Go to the line in the data below that contains "Destroy the Data". Write it out exactly, along with every later line through the last, and nothing else.

Records for processing:
● ● ● ●

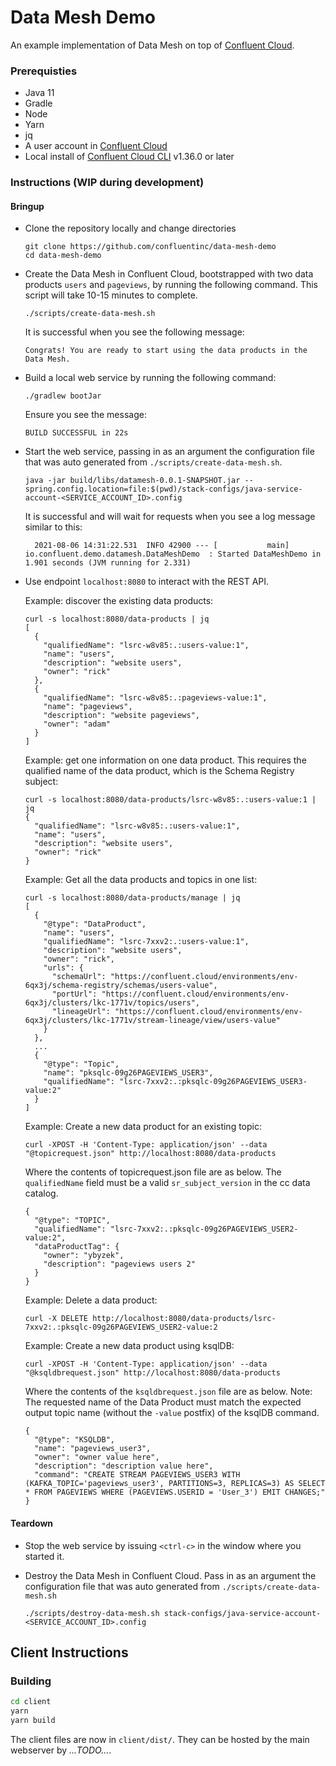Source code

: # Data Mesh Demo

An example implementation of Data Mesh on top of [Confluent Cloud](https://www.confluent.io/confluent-cloud/tryfree/).

### Prerequisties
* Java 11
* Gradle
* Node
* Yarn
* jq
* A user account in [Confluent Cloud](https://www.confluent.io/confluent-cloud/tryfree/)
* Local install of [Confluent Cloud CLI](https://docs.confluent.io/ccloud-cli/current/install.html) v1.36.0 or later

### Instructions (WIP during development)

#### Bringup

* Clone the repository locally and change directories
  ```
  git clone https://github.com/confluentinc/data-mesh-demo
  cd data-mesh-demo
  ```

* Create the Data Mesh in Confluent Cloud, bootstrapped with two data products `users` and `pageviews`, by running the following command. This script will take 10-15 minutes to complete.
  ```
  ./scripts/create-data-mesh.sh
  ```

  It is successful when you see the following message:
  ```
  Congrats! You are ready to start using the data products in the Data Mesh.
  ```

* Build a local web service by running the following command:
   ```
   ./gradlew bootJar
   ```

  Ensure you see the message:
  ```
  BUILD SUCCESSFUL in 22s
  ```

* Start the web service, passing in as an argument the configuration file that was auto generated from `./scripts/create-data-mesh.sh`.
  ```
  java -jar build/libs/datamesh-0.0.1-SNAPSHOT.jar --spring.config.location=file:$(pwd)/stack-configs/java-service-account-<SERVICE_ACCOUNT_ID>.config
  ```

  It is successful and will wait for requests when you see a log message similar to this:
  ```
	2021-08-06 14:31:22.531  INFO 42900 --- [           main] io.confluent.demo.datamesh.DataMeshDemo  : Started DataMeshDemo in 1.901 seconds (JVM running for 2.331)
  ```

* Use endpoint `localhost:8080` to interact with the REST API.

  Example: discover the existing data products:
  ```
  curl -s localhost:8080/data-products | jq
  [
    {
      "qualifiedName": "lsrc-w8v85:.:users-value:1",
      "name": "users",
      "description": "website users",
      "owner": "rick"
    },
    {
      "qualifiedName": "lsrc-w8v85:.:pageviews-value:1",
      "name": "pageviews",
      "description": "website pageviews",
      "owner": "adam"
    }
  ]
  ```

  Example: get one information on one data product. This requires the qualified name of the data product, which is the Schema Registry subject:
  ```
  curl -s localhost:8080/data-products/lsrc-w8v85:.:users-value:1 | jq
  {
    "qualifiedName": "lsrc-w8v85:.:users-value:1",
    "name": "users",
    "description": "website users",
    "owner": "rick"
  }
  ```

  Example: Get all the data products and topics in one list:
  ```
  curl -s localhost:8080/data-products/manage | jq
  [
    {
      "@type": "DataProduct",
      "name": "users",
      "qualifiedName": "lsrc-7xxv2:.:users-value:1",
      "description": "website users",
      "owner": "rick",
      "urls": {
        "schemaUrl": "https://confluent.cloud/environments/env-6qx3j/schema-registry/schemas/users-value",
        "portUrl": "https://confluent.cloud/environments/env-6qx3j/clusters/lkc-1771v/topics/users",
        "lineageUrl": "https://confluent.cloud/environments/env-6qx3j/clusters/lkc-1771v/stream-lineage/view/users-value"
      }
    },
    ...
    {
      "@type": "Topic",
      "name": "pksqlc-09g26PAGEVIEWS_USER3",
      "qualifiedName": "lsrc-7xxv2:.:pksqlc-09g26PAGEVIEWS_USER3-value:2"
    }
  ]
  ```

  Example: Create a new data product for an existing topic:
  ```
  curl -XPOST -H 'Content-Type: application/json' --data "@topicrequest.json" http://localhost:8080/data-products
  ```
    Where the contents of topicrequest.json file are as below. The `qualifiedName` field must be a valid `sr_subject_version` in the cc data catalog.
    ```
    {
      "@type": "TOPIC",
      "qualifiedName": "lsrc-7xxv2:.:pksqlc-09g26PAGEVIEWS_USER2-value:2",
      "dataProductTag": {
      	"owner": "ybyzek",
      	"description": "pageviews users 2"
      }
    }
    ```

  Example: Delete a data product:
  ```
  curl -X DELETE http://localhost:8080/data-products/lsrc-7xxv2:.:pksqlc-09g26PAGEVIEWS_USER2-value:2
  ```

  Example: Create a new data product using ksqlDB:
  ```
  curl -XPOST -H 'Content-Type: application/json' --data "@ksqldbrequest.json" http://localhost:8080/data-products
  ```
    Where the contents of the `ksqldbrequest.json` file are as below.  Note: The requested name of the Data Product must match the expected output topic name (without the `-value` postfix) of the ksqlDB command.
    ```
    {
      "@type": "KSQLDB",
      "name": "pageviews_user3",
      "owner": "owner value here",
      "description": "description value here",
      "command": "CREATE STREAM PAGEVIEWS_USER3 WITH (KAFKA_TOPIC='pageviews_user3', PARTITIONS=3, REPLICAS=3) AS SELECT * FROM PAGEVIEWS WHERE (PAGEVIEWS.USERID = 'User_3') EMIT CHANGES;"
    }
    ```
  

#### Teardown

* Stop the web service by issuing `<ctrl-c>` in the window where you started it.

* Destroy the Data Mesh in Confluent Cloud.  Pass in as an argument the configuration file that was auto generated from `./scripts/create-data-mesh.sh`
  ```
  ./scripts/destroy-data-mesh.sh stack-configs/java-service-account-<SERVICE_ACCOUNT_ID>.config
  ```

## Client Instructions

### Building

```sh
cd client
yarn
yarn build
```

The client files are now in `client/dist/`. They can be hosted by the
main webserver by _...TODO..._.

● ● ● ●

Exercise solution:
* Destroy the Data Mesh in Confluent Cloud.  Pass in as an argument the configuration file that was auto generated from `./scripts/create-data-mesh.sh`
  ```
  ./scripts/destroy-data-mesh.sh stack-configs/java-service-account-<SERVICE_ACCOUNT_ID>.config
  ```

## Client Instructions

### Building

```sh
cd client
yarn
yarn build
```

The client files are now in `client/dist/`. They can be hosted by the
main webserver by _...TODO..._.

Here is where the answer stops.